Partendo da un’attenta ricostruzione del cammino della cittadinanza delle donne in Italia – che si è soffermata anche sui percorsi biografici di alcune delle protagoniste appartenenti al movimento suffragista, e al mondo politico e sindacale italiano – nel corso della tavola rotonda si è voluto dare rilievo innanzitutto all’idea che l’allargamento della rappresentanza alle donne sia stato una faticosa conquista di tutte le donne italiane, al di là degli schieramenti ideologici e partitici. Si è poi voluto evidenziare il ruolo risolutivo dei due principali leader politici dell’epoca – De Gasperi e Togliatti –, i quali, anche per consolidare il consenso nei confronti della nascente democrazia, superarono lo scetticismo (e in alcuni casi l’ostilità) dei rispettivi partiti e appoggiarono completamente le rivendicazioni sui diritti femminili. Infine, si è precisato come l’affermazione del suffragio femminile abbia avuto il suo principale fattore propulsivo nell’accesso delle donne al lavoro, fonte di autonomia e d’indipendenza, nonostante che i pregiudizi e le condizioni lavorative del tempo penalizzassero le donne in termini di salario e di accesso alle professioni.

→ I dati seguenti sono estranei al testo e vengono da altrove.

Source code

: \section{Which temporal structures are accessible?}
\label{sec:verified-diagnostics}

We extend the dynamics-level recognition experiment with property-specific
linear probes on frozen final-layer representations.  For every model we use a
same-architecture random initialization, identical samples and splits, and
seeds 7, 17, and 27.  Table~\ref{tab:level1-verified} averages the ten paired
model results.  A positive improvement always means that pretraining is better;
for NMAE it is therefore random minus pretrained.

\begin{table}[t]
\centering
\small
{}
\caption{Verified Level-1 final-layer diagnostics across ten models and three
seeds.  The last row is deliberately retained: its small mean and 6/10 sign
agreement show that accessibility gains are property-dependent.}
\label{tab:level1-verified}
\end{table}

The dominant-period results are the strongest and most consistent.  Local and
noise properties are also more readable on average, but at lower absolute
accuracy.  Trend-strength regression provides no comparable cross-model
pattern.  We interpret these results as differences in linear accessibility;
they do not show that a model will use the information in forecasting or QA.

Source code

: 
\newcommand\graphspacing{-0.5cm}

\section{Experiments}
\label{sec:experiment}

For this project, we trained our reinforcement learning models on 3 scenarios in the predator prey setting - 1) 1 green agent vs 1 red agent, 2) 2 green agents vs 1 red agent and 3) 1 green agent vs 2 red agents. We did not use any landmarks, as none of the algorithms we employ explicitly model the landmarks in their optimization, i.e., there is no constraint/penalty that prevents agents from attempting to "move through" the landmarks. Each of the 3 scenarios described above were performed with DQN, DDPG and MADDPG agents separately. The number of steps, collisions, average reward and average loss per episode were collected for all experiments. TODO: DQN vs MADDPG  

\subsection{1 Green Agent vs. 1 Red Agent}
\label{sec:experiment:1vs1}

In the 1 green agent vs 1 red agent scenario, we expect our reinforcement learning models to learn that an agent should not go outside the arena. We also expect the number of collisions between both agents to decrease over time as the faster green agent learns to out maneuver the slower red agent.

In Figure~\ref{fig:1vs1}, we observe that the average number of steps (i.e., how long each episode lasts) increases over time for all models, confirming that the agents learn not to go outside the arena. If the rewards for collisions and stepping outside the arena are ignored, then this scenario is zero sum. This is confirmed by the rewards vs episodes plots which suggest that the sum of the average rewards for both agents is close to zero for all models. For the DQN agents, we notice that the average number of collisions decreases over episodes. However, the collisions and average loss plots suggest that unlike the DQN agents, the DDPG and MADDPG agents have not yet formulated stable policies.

La questione della partecipazione femminile alla vita pubblica ha impegnato, fra la fine dell’Ottocento e la prima metà del Novecento, gruppi motivati e sempre più numerosi di donne, ma anche di uomini, le cui battaglie per il suffragio universale hanno finito per incrociare i nodi più spinosi dell’intera condizione femminile in Italia (oltre al diritto di voto, il diritto all’istruzione, il diritto di famiglia, il divorzio). L’affermazione della figura della «donna cittadina», che sceglie in totale libertà i propri rappresentanti e che può decidere di rappresentare – essa stessa – il popolo nel Parlamento sovrano, ha avuto un valore simbolico, politico, culturale e sociale cruciale. Ancora oggi, però, nonostante le importanti conquiste, quel percorso di emancipazione non è stato compiutamente realizzato e quella di un «balzo all’indietro» è una prospettiva sempre presente, e da contrastare con fermezza.